Kot wyglądał jakby się chwilę zastanawiał, po czym „podpłynął” do mnie w powietrzu i zatrzymał się tuż przed moim nosem.
-Lubię zwariowane osóbki, które wiedzą jak sprawy stoją. Wyglądasz na całkiem niekompetentną, lecz wiesz co i kiedy trzeba zrobić i powiedzieć by osiągnąć własne cele. Z chciał dam ci swój wąs, a i być może dołączę do twojego małego stadka. Czy znajdzie się tam dla mnie miejsce?

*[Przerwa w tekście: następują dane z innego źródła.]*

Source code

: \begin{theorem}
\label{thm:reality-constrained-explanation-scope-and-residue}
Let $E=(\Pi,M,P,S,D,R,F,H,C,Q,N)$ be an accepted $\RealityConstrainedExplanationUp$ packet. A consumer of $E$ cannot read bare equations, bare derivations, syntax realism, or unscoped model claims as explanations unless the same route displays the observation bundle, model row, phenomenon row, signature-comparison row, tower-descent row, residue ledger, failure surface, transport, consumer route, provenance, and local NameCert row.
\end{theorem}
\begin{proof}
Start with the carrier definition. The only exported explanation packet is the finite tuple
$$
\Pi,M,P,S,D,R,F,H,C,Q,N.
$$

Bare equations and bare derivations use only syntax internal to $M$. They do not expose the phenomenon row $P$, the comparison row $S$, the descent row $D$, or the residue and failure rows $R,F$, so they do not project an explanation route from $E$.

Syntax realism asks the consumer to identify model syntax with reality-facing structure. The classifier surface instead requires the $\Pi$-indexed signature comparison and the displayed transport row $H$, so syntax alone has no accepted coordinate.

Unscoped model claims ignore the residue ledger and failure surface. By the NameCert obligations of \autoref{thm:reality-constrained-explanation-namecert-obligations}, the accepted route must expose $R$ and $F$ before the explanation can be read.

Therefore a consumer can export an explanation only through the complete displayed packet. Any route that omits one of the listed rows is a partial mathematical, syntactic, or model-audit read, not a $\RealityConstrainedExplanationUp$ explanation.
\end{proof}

Byłam zachwycona! Kot z Cheshire chciał wrócić ze mną do szkoły i stać się „moim” kotem.
-Jestem zaszczycona twoją propozycją Kocie. Z radością przyjmę cię do mojego stada.
* * *
Już następnego dnia wróciliśmy do szkoły. Zaprowadziłam Kota do pokoju i poznałam go z Śniegiem, Śnieżynką i Zimą, a wraz z Blarem poszłam zanieść Tsukihime jeden wąs Kota.
-Dobra robota – powiedziała jakby z ulgą, gdy jej oznajmiłam, że się udało. – Oby tak częściej, a może przestaniesz być tak nie lubiana w szkole.
Uśmiechnęłam się radośnie przymykając oczy i przechylając głowę.
-Ale kiedy to się stanie to zadecyduję sama – odparłam.